April 26, 2026 | Rome, Italy
Christopher P. Winner March 29, 2026 at 12:31 pm

Boiled frog: The Iran war has backed Italy into a schizophrenic corner. The country it has long revered no longer looks or behaves like its old self, leaving both admirers and critics stunned before what they consider an epochal shift. The far-right ruling coalition naturally sides with Washington, but opposition parties are far more skeptical. No one here or anywhere else has much fondness for Iran’s Islamic regime, yet some do question America’s heavy-handed tactics. Others abhor Israel’s role as America’s attack dog (a remnant of longstanding antisemitism). In general, Italians ardently dislike wars. They had little patience for America’s protracted conflict in Iraq, an era that saw tens of thousands of rainbow-colored peace flags ubiquitously hung from apartment windows throughout the country. Many were the anti-war street demonstrations, and Iran has brought a new wave of them.
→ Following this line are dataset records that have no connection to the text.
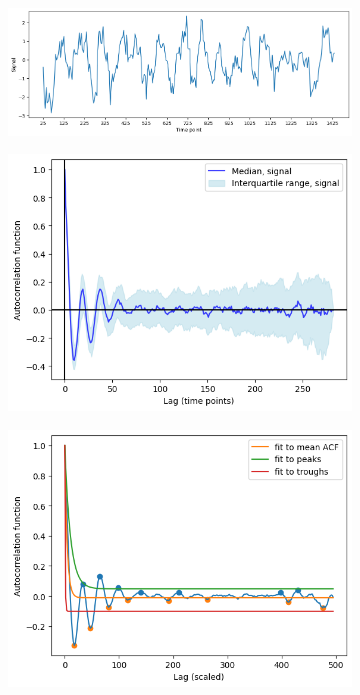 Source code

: \begin{figure}
  \centering
  \begin{subfigure}[t]{0.8\textwidth}
  \centering
    \includegraphics[width=\linewidth]{acf_sinusoid_biol_ts.png}
    \caption{
    }
    \label{fig:acf-sinusoid-biol-ts}
  \end{subfigure}

  \begin{subfigure}[t]{0.5\textwidth}
  \centering
    \includegraphics[width=\linewidth]{acf_sinusoid_biol_acf.png}
    \caption{
    }
    \label{fig:acf-sinusoid-biol-acf}
  \end{subfigure}%
  \begin{subfigure}[t]{0.5\textwidth}
  \centering
    \includegraphics[width=\linewidth]{acf_sinusoid_biol_acf_fit.png}
    \caption{
    }
    \label{fig:acf-sinusoid-biol-acf-fit}
  \end{subfigure}


\end{figure}
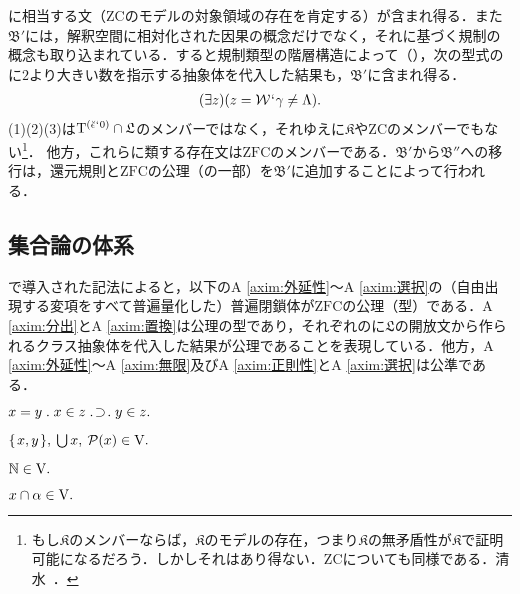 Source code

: に相当する文（$\mathrm{ZC}$のモデルの対象領域の存在を肯定する）が含まれ得る．また$\mathfrak{B}'$には，解釈空間に相対化された因果の概念だけでなく，それに基づく規制の概念も取り込まれている．すると規制類型の階層構造によって（），次の型式の\kagi{$ \gamma $}に$2$より大きい数を指示する抽象体を代入した結果も，$\mathfrak{B}'$に含まれ得る．
\begin{align}
    (\exists z)(z = \mathcal{W}{\mspace{1mu}{`}\mspace{1mu}} \gamma\neq\Lambda).
\end{align}
(1)(2)(3)は$\mathrm{T}^{(\breve{\epsilon}{\mspace{1mu}{`}\mspace{1mu}} 0)}\cap\mathfrak{L}$のメンバーではなく，それゆえに$\mathfrak{K}$や$\mathrm{ZC}$のメンバーでもない\footnote{
    もし$\mathfrak{K}$のメンバーならば，$\mathfrak{K}$のモデルの存在，つまり$\mathfrak{K}$の無矛盾性が$\mathfrak{K}$で証明可能になるだろう．しかしそれはあり得ない．$\mathrm{ZC}$についても同様である．清水~\cite[p.\,131,169]{清水}．
}．
他方，これらに類する存在文は$\mathrm{ZFC}$のメンバーである．$\mathfrak{B}'$から$\mathfrak{B}''$への移行は，還元規則と$\mathrm{ZFC}$の公理（の一部）を$\mathfrak{B}'$に追加することによって行われる．

\subsection{集合論の体系}
\label{ssec:集合論の体系}

で導入された記法によると，以下のA \ref{axim:外延性}〜A \ref{axim:選択}の（自由出現する変項をすべて普遍量化した）普遍閉鎖体が$\mathrm{ZFC}$の公理（型）である．A \ref{axim:分出}とA \ref{axim:置換}は公理の型であり，それぞれの\kagi{$ \alpha $}に$\mathfrak{L}$の開放文から作られるクラス抽象体を代入した結果が公理であることを表現している．他方，A \ref{axim:外延性}〜A \ref{axim:無限}及びA \ref{axim:正則性}とA \ref{axim:選択}は公準である．

\begin{axim}[外延性]
\label{axim:外延性}
$
    x=y\con{1}x\in z\case{1}{1}{1}y\in z.
$
\end{axim}

\begin{axim}[一対化，和，冪]
\label{axim:一対化，和，冪}
$
    \{\mspace{2mu}x,y\mspace{2mu}\},\:{\textstyle\bigcup}\mspace{3mu}x,\:\mathcal{P}(x)\in\mathrm{V}.
$
\end{axim}

\begin{axim}[無限]
\label{axim:無限}
$
    \mathbb{N}\in\mathrm{V}.
$
\end{axim}

\begin{axim}[分出]
\label{axim:分出}
$
    x\cap\alpha\in\mathrm{V}.
$
\end{axim}


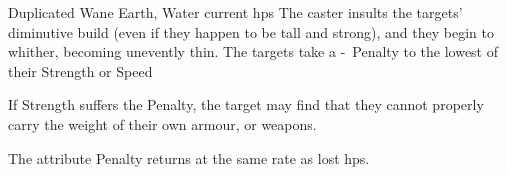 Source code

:   {Duplicated}%
  {Wane}%
  {Earth, Water}%
  {current \glspl{hp}}%
  {The caster insults the targets' diminutive build (even if they happen to be tall and strong), and they begin to whither, becoming unevently thin.
    The targets take a -~Penalty to the lowest of their Strength or Speed}%
  {If Strength suffers the Penalty, the target may find that they cannot properly carry the weight of their own armour, or weapons.

    The \gls{attribute} Penalty returns at the same rate as lost \glspl{hp}.}

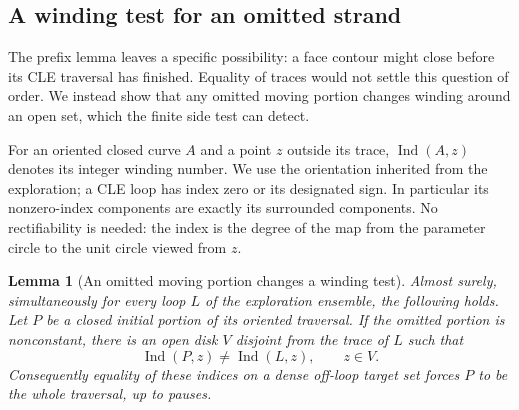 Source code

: \documentclass[11pt]{article}
\numberwithin{equation}{section}
\newtheorem{lemma}[theorem]{Lemma}
\theoremstyle{definition}
\theoremstyle{remark}
\newcommand{\1}{\mathbf 1}
\begin{document}
\subsection{A winding test for an omitted strand}

The prefix lemma leaves a specific possibility: a face contour might
close before its CLE traversal has finished.  Equality of traces would
not settle this question of order.  We instead show that any omitted
moving portion changes winding around an open set, which the finite
side test can detect.

For an oriented closed curve $A$ and a point $z$ outside its trace,
$\operatorname{Ind}(A,z)$ denotes its integer winding number.  We use
the orientation inherited from the exploration; a CLE loop has index
zero or its designated sign.  In particular its nonzero-index components
are exactly its surrounded components.  No rectifiability is needed:
the index is the degree of the map from the parameter circle to the
unit circle viewed from $z$.

\begin{lemma}[An omitted moving portion changes a winding test]
\label{loop:strand}
Almost surely, simultaneously for every loop $L$ of the exploration
ensemble, the following holds.  Let $P$ be a closed initial portion of
its oriented traversal.  If the omitted portion is nonconstant, there
is an open disk $V$ disjoint from the trace of $L$ such that
\[
 \operatorname{Ind}(P,z)\ne\operatorname{Ind}(L,z),\qquad z\in V.
\]
Consequently equality of these indices on a dense off-loop target set
forces $P$ to be the whole traversal, up to pauses.
\end{lemma}
\end{document}
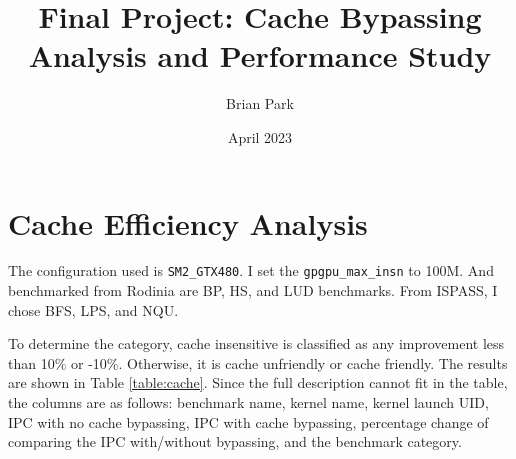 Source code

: \documentclass{article}
\title{Final Project: Cache Bypassing Analysis and Performance Study}
\author{Brian Park}
\affil{North Carolina State University, Computer Engineering 786}
\date{April 2023}
\begin{document}
\maketitle

\section{Cache Efficiency Analysis}

The configuration used is \verb|SM2_GTX480|. I set the \verb|gpgpu_max_insn| to 100M. And benchmarked from Rodinia are BP, HS, and LUD benchmarks. From ISPASS, I chose BFS, LPS, and NQU.

To determine the category, cache insensitive is classified as any improvement less than 10\% or -10\%. Otherwise, it is cache unfriendly or cache friendly. The results are shown in Table \ref{table:cache}. Since the full description cannot fit in the table, the columns are as follows: benchmark name, kernel name, kernel launch UID, IPC with no cache bypassing, IPC with cache bypassing, percentage change of comparing the IPC with/without bypassing, and the benchmark category.
\end{document}
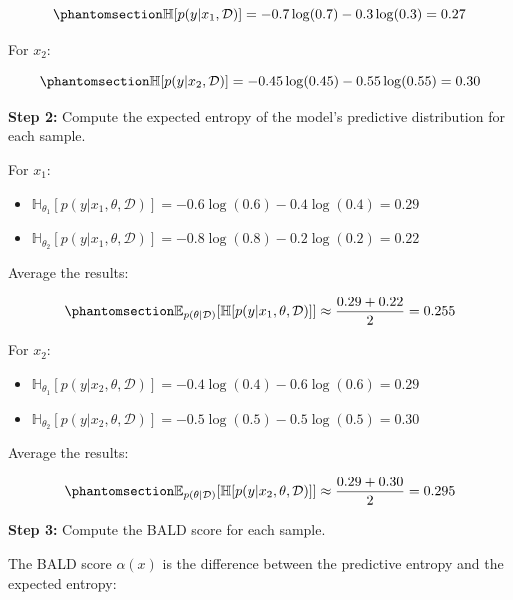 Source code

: \documentclass[
  letterpaper,
  numbers=noenddot,
  DIV=11]{scrreprt}
\providecommand{\tightlist}{%
  \setlength{\itemsep}{0pt}\setlength{\parskip}{0pt}}\usepackage{longtable,booktabs,array}
\theoremstyle{definition}
\theoremstyle{plain}
\theoremstyle{plain}
\theoremstyle{remark}
\begin{document}
\begin{equation}\phantomsection\label{eq-eq3.10}{
\mathbb{H}[p(y|x_1, \mathcal{D})] = - 0.7 \log(0.7) - 0.3 \log(0.3) = 0.27
}\end{equation}

For \(x_2\):

\begin{equation}\phantomsection\label{eq-eq3.11}{
\mathbb{H}[p(y|x_2, \mathcal{D})] = - 0.45 \log(0.45) - 0.55 \log(0.55) = 0.30
}\end{equation}

\textbf{Step 2:} Compute the expected entropy of the model's predictive
distribution for each sample.

For \(x_1\):

\begin{itemize}
\tightlist
\item
  \(\mathbb{H}_{\theta_1}[p(y|x_1, \theta, \mathcal{D})] = -0.6 \log(0.6) - 0.4 \log(0.4) = 0.29\)
\item
  \(\mathbb{H}_{\theta_2}[p(y|x_1, \theta, \mathcal{D})] = -0.8 \log(0.8) - 0.2 \log(0.2) = 0.22\)
\end{itemize}

Average the results:

\begin{equation}\phantomsection\label{eq-eq3.12}{
\mathbb{E}_{p(\theta|\mathcal{D})}[\mathbb{H}[p(y|x_1, \theta, \mathcal{D})]] \approx \frac{0.29 + 0.22}{2} = 0.255
}\end{equation}

For \(x_2\):

\begin{itemize}
\tightlist
\item
  \(\mathbb{H}_{\theta_1}[p(y|x_2, \theta, \mathcal{D})] = -0.4 \log(0.4) - 0.6 \log(0.6) = 0.29\)
\item
  \(\mathbb{H}_{\theta_2}[p(y|x_2, \theta, \mathcal{D})] = -0.5 \log(0.5) - 0.5 \log(0.5) = 0.30\)
\end{itemize}

Average the results:

\begin{equation}\phantomsection\label{eq-eq3.13}{
\mathbb{E}_{p(\theta|\mathcal{D})}[\mathbb{H}[p(y|x_2, \theta, \mathcal{D})]] \approx \frac{0.29 + 0.30}{2} = 0.295
}\end{equation}

\textbf{Step 3:} Compute the BALD score for each sample.

The BALD score \(\alpha(x)\) is the difference between the predictive
entropy and the expected entropy:
\end{document}
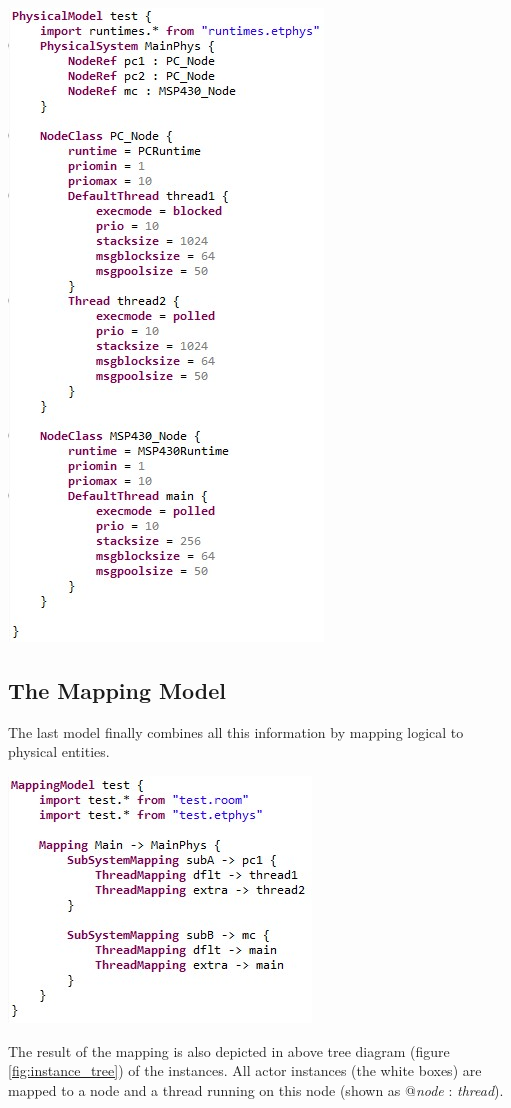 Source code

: \includegraphics{images/080-phys.jpg}

\subsection{The Mapping Model}
\label{sec:mapping_model}

The last model finally combines all this information by mapping logical to physical entities.

\includegraphics{images/080-map.jpg}

The result of the mapping is also depicted in above tree diagram (figure \ref{fig:instance_tree})
of the instances. All actor instances (the white boxes) are mapped to a node and a thread running on this node
(shown as @\textit{node} : \textit{thread}).
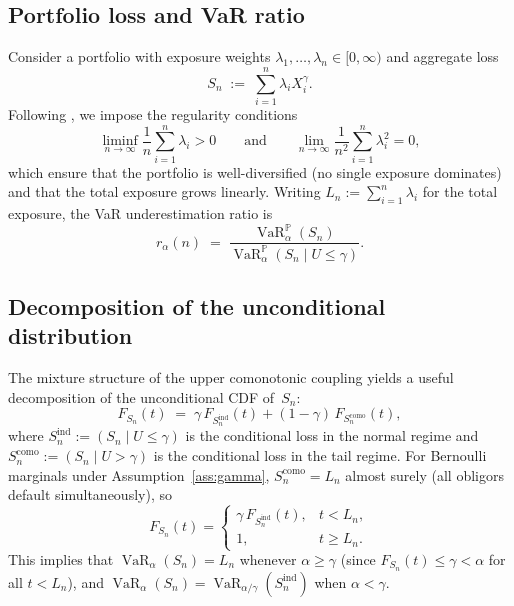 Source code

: \documentclass[11pt]{article}
\theoremstyle{definition}
\newcommand{\VaR}{\operatorname{VaR}}
\newcommand{\PP}{\mathbb{P}}
\newcommand{\1}{\mathbf{1}}
\begin{document}
\subsection{Portfolio loss and VaR ratio}

Consider a portfolio with exposure weights $\lambda_1, \ldots, \lambda_n \in [0, \infty)$ and aggregate loss
\begin{equation}\label{eq:portfolio_loss}
  S_n \;:=\; \sum_{i=1}^n \lambda_i X_i^\gamma.
\end{equation}
Following \citet{DVNSupper}, we impose the regularity conditions
\begin{equation}\label{eq:weight_cond}
  \liminf_{n \to \infty} \frac{1}{n}\sum_{i=1}^n \lambda_i > 0
  \qquad\text{and}\qquad
  \lim_{n \to \infty} \frac{1}{n^2}\sum_{i=1}^n \lambda_i^2 = 0,
\end{equation}
which ensure that the portfolio is well-diversified (no single exposure dominates) and that the total exposure grows linearly. Writing $L_n := \sum_{i=1}^n \lambda_i$ for the total exposure, the VaR underestimation ratio is
\begin{equation}\label{eq:ratio}
  r_\alpha(n) \;=\; \frac{\VaR_\alpha^\PP(S_n)}{\VaR_\alpha^\PP(S_n \mid U \leq \gamma)}.
\end{equation}

\subsection{Decomposition of the unconditional distribution}\label{sec:decomposition}

The mixture structure of the upper comonotonic coupling yields a useful decomposition of the unconditional CDF of~$S_n$:
\begin{equation}\label{eq:mixture_cdf}
  F_{S_n}(t) \;=\; \gamma\,F_{S_n^{\mathrm{ind}}}(t) + (1-\gamma)\,F_{S_n^{\mathrm{como}}}(t),
\end{equation}
where $S_n^{\mathrm{ind}} := (S_n \mid U \leq \gamma)$ is the conditional loss in the normal regime and $S_n^{\mathrm{como}} := (S_n \mid U > \gamma)$ is the conditional loss in the tail regime. For Bernoulli marginals under Assumption~\ref{ass:gamma}, $S_n^{\mathrm{como}} = L_n$ almost surely (all obligors default simultaneously), so
\begin{equation}\label{eq:bern_mixture}
  F_{S_n}(t) = \begin{cases}
    \gamma\,F_{S_n^{\mathrm{ind}}}(t), & t < L_n, \\
    1, & t \geq L_n.
  \end{cases}
\end{equation}
This implies that $\VaR_\alpha(S_n) = L_n$ whenever $\alpha \geq \gamma$ (since $F_{S_n}(t) \leq \gamma < \alpha$ for all $t < L_n$), and $\VaR_\alpha(S_n) = \VaR_{\alpha/\gamma}(S_n^{\mathrm{ind}})$ when $\alpha < \gamma$.
\end{document}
Fallout from America’s lengthy Iraq presence as well as the global financial debacle of 2007 helped push Italy from the center-right to the center-left, albeit briefly. Something of this sort may occur in 2027 when the country will hold general elections — a leftward turn now seemingly more possible following the heavy defeat of a government-sponsored referendum that would’ve given political parties greater control over the judiciary. For now, all remains muddled. In effect, Italians are taking stock not only of their country but also of a transformed America whose values it long saw as immutable. In 1977, I interviewed poet and Nobel laureate Eugenio Montale. At the time, Leftist terrorism haunted Italy. What, I asked him, might the future hold. He answered as only a poet could. Maybe a stew of fine meats, he replied, then paused, or maybe a giant frog no one knows whether to eat or to run from. So it is that nervous Italy awaits what the cook has to offer.